Perfect Duluth Day

Not so sweet

To bank tellers, store clerks and post-office-counter workers:

Don’t ask my children if they want candy. And while you’re at it, and even though it’s far more appropriate, don’t ask me, in front of the children, whether they may have candy.

If it were 1931 and candy were a rare treat I couldn’t afford, it might be cool to get free candy. But candy is cheap, and my children don’t need more.

My children are not deprived of sweets. We have baskets full of Easter candy, stockings full at Christmas, Valentine’s candy, birthday treats, and fat pillowcases at Halloween. I realize that another lollipop isn’t going to tip the scales. But the 13 grams of sugar and Red No. 40 aren’t the only issues; it’s also about the message it sends.

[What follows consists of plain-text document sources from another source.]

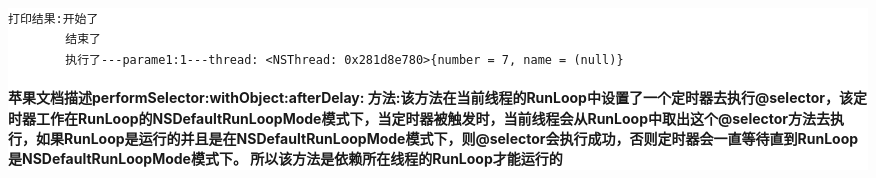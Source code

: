     打印结果:开始了
            结束了
            执行了---parame1:1---thread: <NSThread: 0x281d8e780>{number = 7, name = (null)}
#### 苹果文档描述**performSelector:withObject:afterDelay:** 方法:该方法在当前线程的RunLoop中设置了一个定时器去执行@selector，该定时器工作在RunLoop的NSDefaultRunLoopMode模式下，当定时器被触发时，当前线程会从RunLoop中取出这个@selector方法去执行，如果RunLoop是运行的并且是在NSDefaultRunLoopMode模式下，则@selector会执行成功，否则定时器会一直等待直到RunLoop是NSDefaultRunLoopMode模式下。 所以该方法是依赖所在线程的RunLoop才能运行的
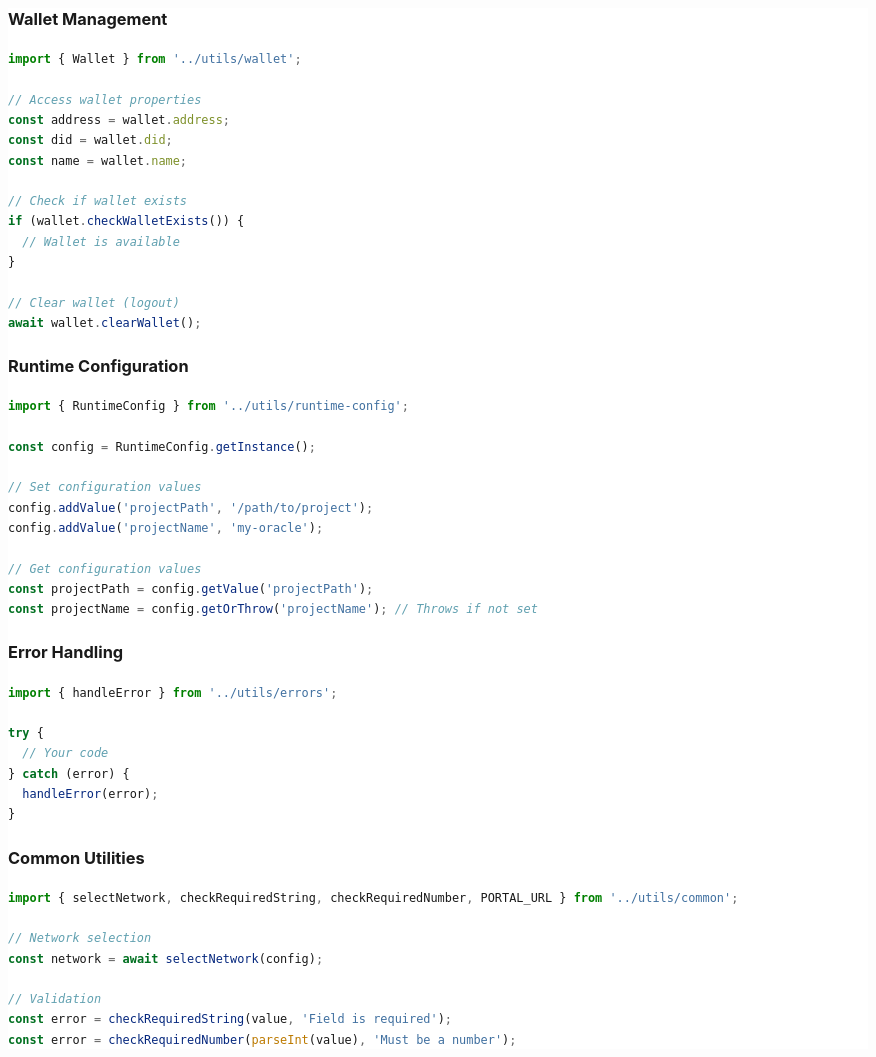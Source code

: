 ### Wallet Management

```typescript
import { Wallet } from '../utils/wallet';

// Access wallet properties
const address = wallet.address;
const did = wallet.did;
const name = wallet.name;

// Check if wallet exists
if (wallet.checkWalletExists()) {
  // Wallet is available
}

// Clear wallet (logout)
await wallet.clearWallet();
```

### Runtime Configuration

```typescript
import { RuntimeConfig } from '../utils/runtime-config';

const config = RuntimeConfig.getInstance();

// Set configuration values
config.addValue('projectPath', '/path/to/project');
config.addValue('projectName', 'my-oracle');

// Get configuration values
const projectPath = config.getValue('projectPath');
const projectName = config.getOrThrow('projectName'); // Throws if not set
```

### Error Handling

```typescript
import { handleError } from '../utils/errors';

try {
  // Your code
} catch (error) {
  handleError(error);
}
```

### Common Utilities

```typescript
import { selectNetwork, checkRequiredString, checkRequiredNumber, PORTAL_URL } from '../utils/common';

// Network selection
const network = await selectNetwork(config);

// Validation
const error = checkRequiredString(value, 'Field is required');
const error = checkRequiredNumber(parseInt(value), 'Must be a number');
```
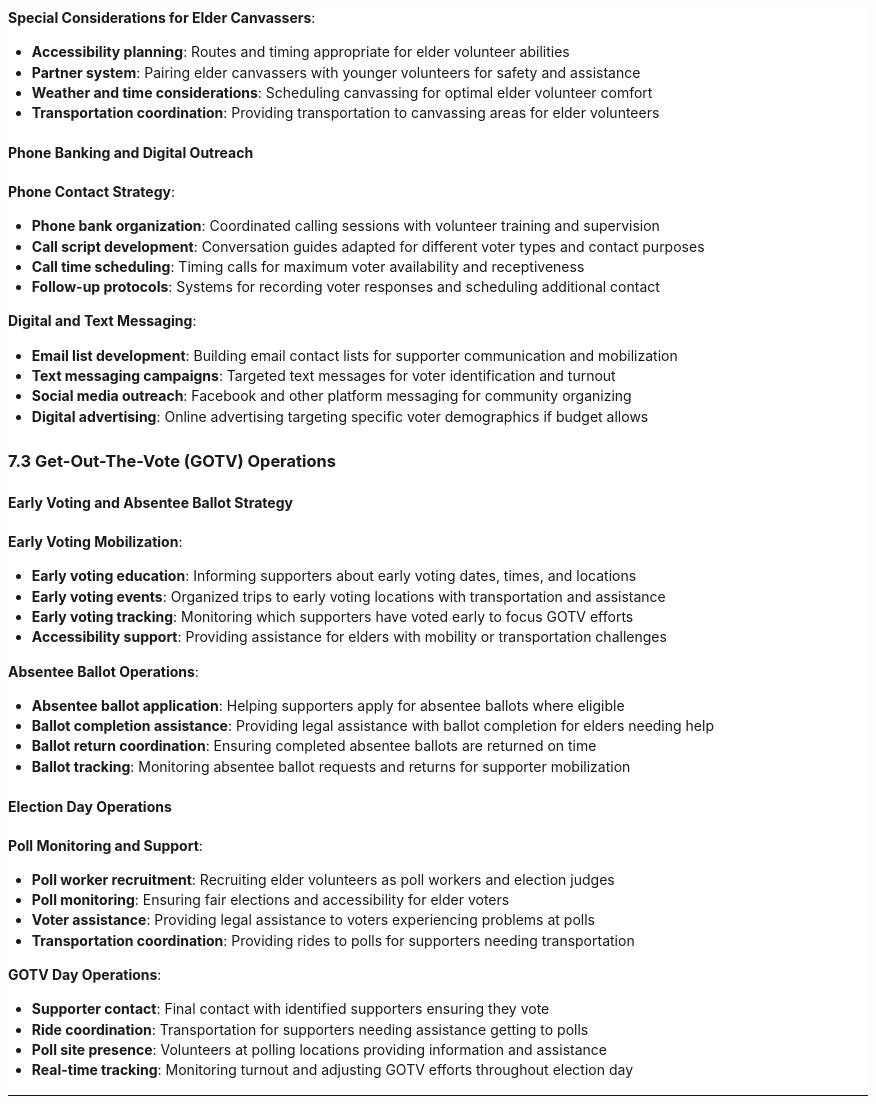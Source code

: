 **Special Considerations for Elder Canvassers**:
- **Accessibility planning**: Routes and timing appropriate for elder volunteer abilities
- **Partner system**: Pairing elder canvassers with younger volunteers for safety and assistance
- **Weather and time considerations**: Scheduling canvassing for optimal elder volunteer comfort
- **Transportation coordination**: Providing transportation to canvassing areas for elder volunteers

#### Phone Banking and Digital Outreach

**Phone Contact Strategy**:
- **Phone bank organization**: Coordinated calling sessions with volunteer training and supervision
- **Call script development**: Conversation guides adapted for different voter types and contact purposes
- **Call time scheduling**: Timing calls for maximum voter availability and receptiveness
- **Follow-up protocols**: Systems for recording voter responses and scheduling additional contact

**Digital and Text Messaging**:
- **Email list development**: Building email contact lists for supporter communication and mobilization
- **Text messaging campaigns**: Targeted text messages for voter identification and turnout
- **Social media outreach**: Facebook and other platform messaging for community organizing
- **Digital advertising**: Online advertising targeting specific voter demographics if budget allows

### 7.3 Get-Out-The-Vote (GOTV) Operations

#### Early Voting and Absentee Ballot Strategy

**Early Voting Mobilization**:
- **Early voting education**: Informing supporters about early voting dates, times, and locations
- **Early voting events**: Organized trips to early voting locations with transportation and assistance
- **Early voting tracking**: Monitoring which supporters have voted early to focus GOTV efforts
- **Accessibility support**: Providing assistance for elders with mobility or transportation challenges

**Absentee Ballot Operations**:
- **Absentee ballot application**: Helping supporters apply for absentee ballots where eligible
- **Ballot completion assistance**: Providing legal assistance with ballot completion for elders needing help
- **Ballot return coordination**: Ensuring completed absentee ballots are returned on time
- **Ballot tracking**: Monitoring absentee ballot requests and returns for supporter mobilization

#### Election Day Operations

**Poll Monitoring and Support**:
- **Poll worker recruitment**: Recruiting elder volunteers as poll workers and election judges
- **Poll monitoring**: Ensuring fair elections and accessibility for elder voters
- **Voter assistance**: Providing legal assistance to voters experiencing problems at polls
- **Transportation coordination**: Providing rides to polls for supporters needing transportation

**GOTV Day Operations**:
- **Supporter contact**: Final contact with identified supporters ensuring they vote
- **Ride coordination**: Transportation for supporters needing assistance getting to polls
- **Poll site presence**: Volunteers at polling locations providing information and assistance
- **Real-time tracking**: Monitoring turnout and adjusting GOTV efforts throughout election day

---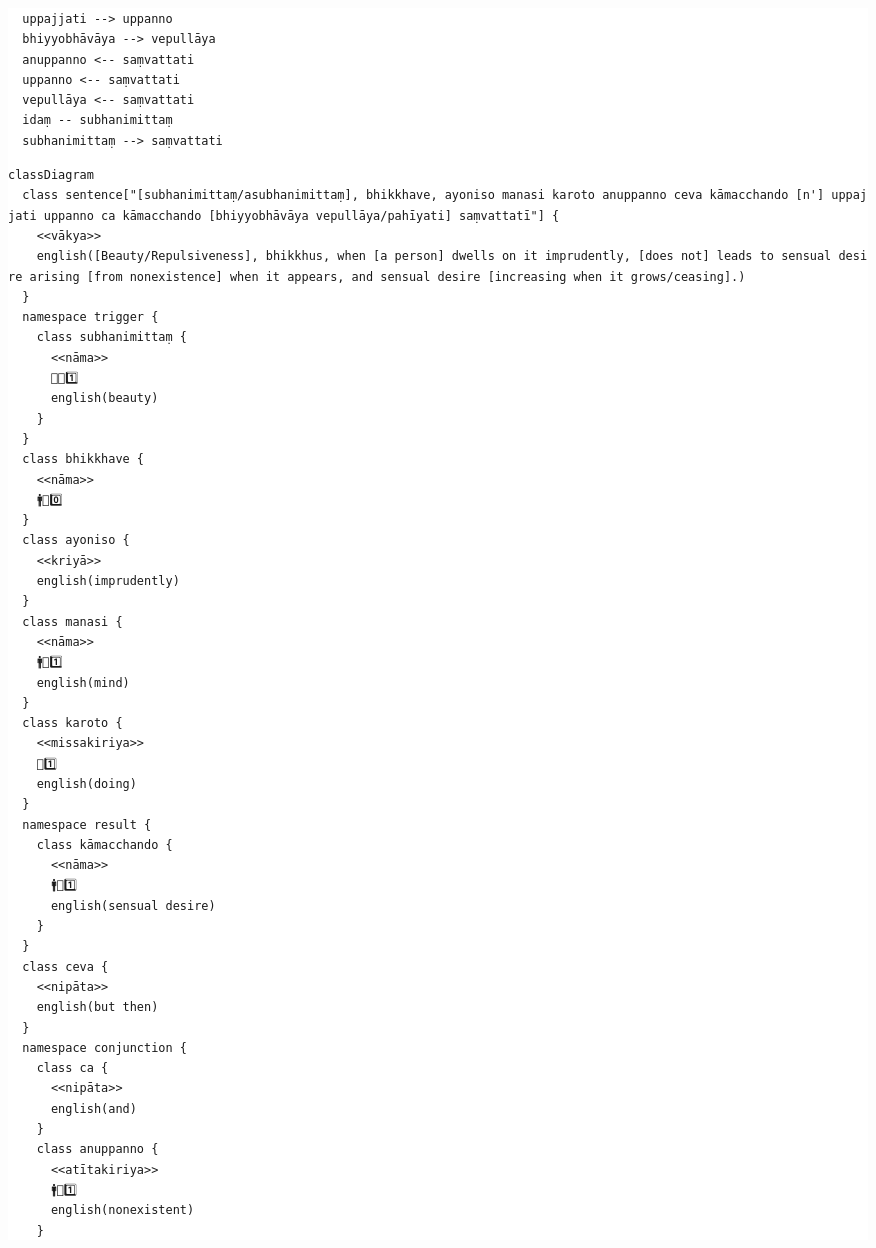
 ```mermaid
  uppajjati --> uppanno
  bhiyyobhāvāya --> vepullāya
  anuppanno <-- saṃvattati
  uppanno <-- saṃvattati
  vepullāya <-- saṃvattati
  idaṃ -- subhanimittaṃ
  subhanimittaṃ --> saṃvattati
```

```mermaid
classDiagram
  class sentence["[subhanimittaṃ/asubhanimittaṃ], bhikkhave, ayoniso manasi karoto anuppanno ceva kāmacchando [n'] uppajjati uppanno ca kāmacchando [bhiyyobhāvāya vepullāya/pahīyati] saṃvattatī"] {
    <<vākya>>
    english([Beauty/Repulsiveness], bhikkhus, when [a person] dwells on it imprudently, [does not] leads to sensual desire arising [from nonexistence] when it appears, and sensual desire [increasing when it grows/ceasing].)
  }
  namespace trigger {
    class subhanimittaṃ {
      <<nāma>>
      🚻👤1️⃣
      english(beauty)
    }
  }
  class bhikkhave {
    <<nāma>>
    🚹👥0️⃣
  }
  class ayoniso {
    <<kriyā>>
    english(imprudently)
  }
  class manasi {
    <<nāma>>
    🚹👤1️⃣
    english(mind)
  }
  class karoto {
    <<missakiriya>>
    👤1️⃣
    english(doing)
  }
  namespace result {
    class kāmacchando {
      <<nāma>>
      🚹👤1️⃣
      english(sensual desire)
    }
  }
  class ceva {
    <<nipāta>>
    english(but then)
  }
  namespace conjunction {
    class ca {
      <<nipāta>>
      english(and)
    }
    class anuppanno {
      <<atītakiriya>>
      🚹👤1️⃣
      english(nonexistent)
    }
```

When my 6-year-old daughter slammed the minivan door on her fingers, and I took her to urgent care, I thanked the receptionist who asked me whether she could have a lollipop, and I gladly accepted. But when the children’s only accomplishment is standing in line to watch their mother buy stamps, they don’t need a treat for that. I don’t want them thinking that candy is something you eat all the time. I don’t want them eating treats that, seconds ago, they were fine without, but now that it has fallen in their laps, they suddenly want.

Candy-givers, I know you mean well. But you risk taking well-behaved, happy children and turning them into crabby children on a sugar rush, or discontented children who feel like they’re missing out because mom said no to the free sugar.

The ubiquitous candy bowls and offers of treats are wearing on me. Please, make it stop.